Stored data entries
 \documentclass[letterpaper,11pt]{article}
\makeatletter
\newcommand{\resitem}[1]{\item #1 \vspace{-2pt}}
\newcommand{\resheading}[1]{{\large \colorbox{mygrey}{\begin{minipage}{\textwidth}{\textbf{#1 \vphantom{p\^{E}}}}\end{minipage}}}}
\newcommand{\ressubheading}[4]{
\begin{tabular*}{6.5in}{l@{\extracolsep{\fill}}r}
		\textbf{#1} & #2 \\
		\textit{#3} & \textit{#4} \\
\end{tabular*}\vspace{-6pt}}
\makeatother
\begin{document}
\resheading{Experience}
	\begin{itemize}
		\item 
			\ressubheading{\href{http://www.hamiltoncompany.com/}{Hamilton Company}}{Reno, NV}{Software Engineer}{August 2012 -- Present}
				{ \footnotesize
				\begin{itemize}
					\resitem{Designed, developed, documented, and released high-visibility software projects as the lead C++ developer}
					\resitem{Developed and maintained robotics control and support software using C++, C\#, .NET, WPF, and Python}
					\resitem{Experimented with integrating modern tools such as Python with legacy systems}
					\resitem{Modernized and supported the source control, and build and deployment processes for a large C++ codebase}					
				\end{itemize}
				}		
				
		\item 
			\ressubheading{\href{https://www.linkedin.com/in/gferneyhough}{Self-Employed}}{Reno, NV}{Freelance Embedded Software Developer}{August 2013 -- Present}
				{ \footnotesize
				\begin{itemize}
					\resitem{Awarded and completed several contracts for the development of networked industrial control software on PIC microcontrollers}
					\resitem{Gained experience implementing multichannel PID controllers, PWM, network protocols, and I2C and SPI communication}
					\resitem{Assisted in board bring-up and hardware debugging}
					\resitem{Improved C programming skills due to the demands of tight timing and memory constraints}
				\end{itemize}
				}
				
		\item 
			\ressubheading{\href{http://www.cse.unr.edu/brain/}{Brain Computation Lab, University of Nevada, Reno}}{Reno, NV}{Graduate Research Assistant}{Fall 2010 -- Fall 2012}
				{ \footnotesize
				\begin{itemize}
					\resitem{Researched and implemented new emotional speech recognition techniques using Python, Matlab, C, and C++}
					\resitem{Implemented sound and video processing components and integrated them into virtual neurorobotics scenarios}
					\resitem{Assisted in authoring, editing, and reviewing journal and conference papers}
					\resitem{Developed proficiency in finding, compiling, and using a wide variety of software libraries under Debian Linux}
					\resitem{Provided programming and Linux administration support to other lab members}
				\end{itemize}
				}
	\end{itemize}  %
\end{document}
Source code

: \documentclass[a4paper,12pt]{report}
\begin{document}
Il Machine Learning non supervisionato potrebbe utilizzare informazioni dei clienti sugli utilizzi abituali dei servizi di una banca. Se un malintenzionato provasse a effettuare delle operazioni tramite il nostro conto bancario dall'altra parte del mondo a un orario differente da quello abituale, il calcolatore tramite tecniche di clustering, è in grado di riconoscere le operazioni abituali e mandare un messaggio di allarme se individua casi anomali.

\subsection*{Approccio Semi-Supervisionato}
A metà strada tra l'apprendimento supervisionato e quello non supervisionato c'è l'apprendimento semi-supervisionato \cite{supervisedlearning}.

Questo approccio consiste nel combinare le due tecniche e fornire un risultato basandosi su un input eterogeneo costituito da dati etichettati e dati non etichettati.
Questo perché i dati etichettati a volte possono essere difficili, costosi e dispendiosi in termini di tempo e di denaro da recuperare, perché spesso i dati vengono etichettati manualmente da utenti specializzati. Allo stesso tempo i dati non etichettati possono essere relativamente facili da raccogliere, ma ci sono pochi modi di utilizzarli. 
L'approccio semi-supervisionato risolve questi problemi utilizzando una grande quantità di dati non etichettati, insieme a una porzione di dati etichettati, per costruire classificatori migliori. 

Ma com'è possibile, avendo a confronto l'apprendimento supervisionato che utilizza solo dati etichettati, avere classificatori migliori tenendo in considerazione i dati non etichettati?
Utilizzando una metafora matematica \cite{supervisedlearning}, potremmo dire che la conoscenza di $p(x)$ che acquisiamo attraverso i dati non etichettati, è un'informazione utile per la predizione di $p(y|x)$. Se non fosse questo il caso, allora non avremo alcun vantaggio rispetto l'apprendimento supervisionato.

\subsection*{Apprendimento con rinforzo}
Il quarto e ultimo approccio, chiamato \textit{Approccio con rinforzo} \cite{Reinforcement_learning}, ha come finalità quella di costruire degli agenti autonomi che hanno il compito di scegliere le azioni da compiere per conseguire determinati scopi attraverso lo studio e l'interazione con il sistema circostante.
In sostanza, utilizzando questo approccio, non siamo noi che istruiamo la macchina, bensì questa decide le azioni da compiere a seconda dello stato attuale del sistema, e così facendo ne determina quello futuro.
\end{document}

[To do]
Without omitting anything, output the data verbatim.

[Result]
 \documentclass[letterpaper,11pt]{article}
\makeatletter
\newcommand{\resitem}[1]{\item #1 \vspace{-2pt}}
\newcommand{\resheading}[1]{{\large \colorbox{mygrey}{\begin{minipage}{\textwidth}{\textbf{#1 \vphantom{p\^{E}}}}\end{minipage}}}}
\newcommand{\ressubheading}[4]{
\begin{tabular*}{6.5in}{l@{\extracolsep{\fill}}r}
		\textbf{#1} & #2 \\
		\textit{#3} & \textit{#4} \\
\end{tabular*}\vspace{-6pt}}
\makeatother
\begin{document}
\resheading{Experience}
	\begin{itemize}
		\item 
			\ressubheading{\href{http://www.hamiltoncompany.com/}{Hamilton Company}}{Reno, NV}{Software Engineer}{August 2012 -- Present}
				{ \footnotesize
				\begin{itemize}
					\resitem{Designed, developed, documented, and released high-visibility software projects as the lead C++ developer}
					\resitem{Developed and maintained robotics control and support software using C++, C\#, .NET, WPF, and Python}
					\resitem{Experimented with integrating modern tools such as Python with legacy systems}
					\resitem{Modernized and supported the source control, and build and deployment processes for a large C++ codebase}					
				\end{itemize}
				}		
				
		\item 
			\ressubheading{\href{https://www.linkedin.com/in/gferneyhough}{Self-Employed}}{Reno, NV}{Freelance Embedded Software Developer}{August 2013 -- Present}
				{ \footnotesize
				\begin{itemize}
					\resitem{Awarded and completed several contracts for the development of networked industrial control software on PIC microcontrollers}
					\resitem{Gained experience implementing multichannel PID controllers, PWM, network protocols, and I2C and SPI communication}
					\resitem{Assisted in board bring-up and hardware debugging}
					\resitem{Improved C programming skills due to the demands of tight timing and memory constraints}
				\end{itemize}
				}
				
		\item 
			\ressubheading{\href{http://www.cse.unr.edu/brain/}{Brain Computation Lab, University of Nevada, Reno}}{Reno, NV}{Graduate Research Assistant}{Fall 2010 -- Fall 2012}
				{ \footnotesize
				\begin{itemize}
					\resitem{Researched and implemented new emotional speech recognition techniques using Python, Matlab, C, and C++}
					\resitem{Implemented sound and video processing components and integrated them into virtual neurorobotics scenarios}
					\resitem{Assisted in authoring, editing, and reviewing journal and conference papers}
					\resitem{Developed proficiency in finding, compiling, and using a wide variety of software libraries under Debian Linux}
					\resitem{Provided programming and Linux administration support to other lab members}
				\end{itemize}
				}
	\end{itemize}  %
\end{document}
Source code

: \documentclass[a4paper,12pt]{report}
\begin{document}
Il Machine Learning non supervisionato potrebbe utilizzare informazioni dei clienti sugli utilizzi abituali dei servizi di una banca. Se un malintenzionato provasse a effettuare delle operazioni tramite il nostro conto bancario dall'altra parte del mondo a un orario differente da quello abituale, il calcolatore tramite tecniche di clustering, è in grado di riconoscere le operazioni abituali e mandare un messaggio di allarme se individua casi anomali.

\subsection*{Approccio Semi-Supervisionato}
A metà strada tra l'apprendimento supervisionato e quello non supervisionato c'è l'apprendimento semi-supervisionato \cite{supervisedlearning}.

Questo approccio consiste nel combinare le due tecniche e fornire un risultato basandosi su un input eterogeneo costituito da dati etichettati e dati non etichettati.
Questo perché i dati etichettati a volte possono essere difficili, costosi e dispendiosi in termini di tempo e di denaro da recuperare, perché spesso i dati vengono etichettati manualmente da utenti specializzati. Allo stesso tempo i dati non etichettati possono essere relativamente facili da raccogliere, ma ci sono pochi modi di utilizzarli. 
L'approccio semi-supervisionato risolve questi problemi utilizzando una grande quantità di dati non etichettati, insieme a una porzione di dati etichettati, per costruire classificatori migliori. 

Ma com'è possibile, avendo a confronto l'apprendimento supervisionato che utilizza solo dati etichettati, avere classificatori migliori tenendo in considerazione i dati non etichettati?
Utilizzando una metafora matematica \cite{supervisedlearning}, potremmo dire che la conoscenza di $p(x)$ che acquisiamo attraverso i dati non etichettati, è un'informazione utile per la predizione di $p(y|x)$. Se non fosse questo il caso, allora non avremo alcun vantaggio rispetto l'apprendimento supervisionato.

\subsection*{Apprendimento con rinforzo}
Il quarto e ultimo approccio, chiamato \textit{Approccio con rinforzo} \cite{Reinforcement_learning}, ha come finalità quella di costruire degli agenti autonomi che hanno il compito di scegliere le azioni da compiere per conseguire determinati scopi attraverso lo studio e l'interazione con il sistema circostante.
In sostanza, utilizzando questo approccio, non siamo noi che istruiamo la macchina, bensì questa decide le azioni da compiere a seconda dello stato attuale del sistema, e così facendo ne determina quello futuro.
\end{document}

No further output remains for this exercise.